Several years ago, after Noah (my 3 year old) was born, I was really committed to losing weight! I was about 220 at the time and wanted to lose the baby and other excess weight! I found a gym in Salt Lake that wasn't cheap, but they had amazing child care. This was huge to me since I not only had a baby and a 3 year old, but Sam was only 5 and not in school yet and he required very careful watching. For those who may not know, Sam is my beautiful, wonderful boy with xxyy syndrome and on the autism spectrum.
Things were going great. Soon after joining, I bought the training package (and believe me, it cost a lot). We decided that we wanted to make this a priority and it was worth the sacrifice in money.
I started working and things were going well. Over the course of 2 months, I lost about 15 pounds and was building muscle, gaining better balance, etc. I loved it! I loved doing weights. I loved challenging myself on the balance ball. I didn't love squats, but who does?

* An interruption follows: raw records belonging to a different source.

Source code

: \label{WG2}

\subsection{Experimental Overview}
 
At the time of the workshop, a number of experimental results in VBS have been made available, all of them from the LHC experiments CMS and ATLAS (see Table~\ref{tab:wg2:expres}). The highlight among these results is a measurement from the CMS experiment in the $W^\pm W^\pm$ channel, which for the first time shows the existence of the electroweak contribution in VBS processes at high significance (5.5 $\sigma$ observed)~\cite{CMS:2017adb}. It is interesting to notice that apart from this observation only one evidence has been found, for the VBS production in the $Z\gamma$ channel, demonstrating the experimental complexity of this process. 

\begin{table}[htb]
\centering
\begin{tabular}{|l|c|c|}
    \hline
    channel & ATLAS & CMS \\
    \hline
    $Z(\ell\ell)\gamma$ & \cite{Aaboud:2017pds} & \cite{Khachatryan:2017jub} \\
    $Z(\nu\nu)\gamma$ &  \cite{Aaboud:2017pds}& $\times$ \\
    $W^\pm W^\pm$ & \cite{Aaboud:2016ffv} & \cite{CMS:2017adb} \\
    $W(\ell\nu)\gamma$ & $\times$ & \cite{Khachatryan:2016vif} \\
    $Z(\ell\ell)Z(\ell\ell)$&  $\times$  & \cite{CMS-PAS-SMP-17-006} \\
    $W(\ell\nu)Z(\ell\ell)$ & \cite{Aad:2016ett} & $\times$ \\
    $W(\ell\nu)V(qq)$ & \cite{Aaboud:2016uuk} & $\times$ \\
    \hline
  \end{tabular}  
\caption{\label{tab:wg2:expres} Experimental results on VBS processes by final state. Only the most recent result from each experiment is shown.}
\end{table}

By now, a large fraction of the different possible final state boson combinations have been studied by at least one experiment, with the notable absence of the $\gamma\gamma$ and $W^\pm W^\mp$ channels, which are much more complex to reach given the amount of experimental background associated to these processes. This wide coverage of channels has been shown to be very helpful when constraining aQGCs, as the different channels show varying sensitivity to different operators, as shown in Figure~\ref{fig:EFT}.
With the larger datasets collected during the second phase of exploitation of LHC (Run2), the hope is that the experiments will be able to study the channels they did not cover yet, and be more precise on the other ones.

One day, as I had just completed an hour long Hot Yoga class and was feeling so optimistic about my progress, I returned to pick up my kids. I was told that Sam had escaped 4 times in that hour and had been found in the parking lot each time. They told me that they just couldn't ensure his safety and had to suspend my membership. I had no way to work out if I couldn't bring him, so my membership and training ended that day. I cried all the way home. I felt so defeated. It didn't seem fair. But I guess life isn't fair and often when we work so hard to make positive changes-crappy things will happen! That day I went home and cried and found comfort in food. I felt justified in making a great big plate of nachos, smothered in cheese with a huge dallop of sour cream. I had earned it, I told myself. This wasn't my fault and maybe I just wasn't meant to be in shape or do anything positive for myself.
But I should have let that moment be a building block for me. I should have found other ways and just kept going. I shouldn't have let bitterness at autism rob me of what I had already accomplished. I had to learn the hard way.
So, for now, the plan is to move ahead without a trainer because I still have quite a bit of valuable knowledge I already gained-I just need to put it into practice myself. When I hit a plateau and feel unsure of what to change up-then I'll be hiring a trainer again.
For too long on this journey, I have believed that a plan, or a gym, or a trainer would make the difference. I would buy another book, join another gym, etc. only to get burned out after a week or two. Change doesn't come from external things-change is internal. I have the tools I need, it is time I apply them and move forward! No more excuses. No more letting discouragement win!
As a final note, before I head to bed--words can not express how much all of your support means to me! The comments have made my day and have made me feel like I really can do this and that I'm not alone! A good friend dropped my house today with an apple! What an amazing show of support! And I'm even more thrilled that many of you want to join along! Please do! The more the merrier! It's time we each take back our lives and begin to live the way we "want" to and not just with what we can!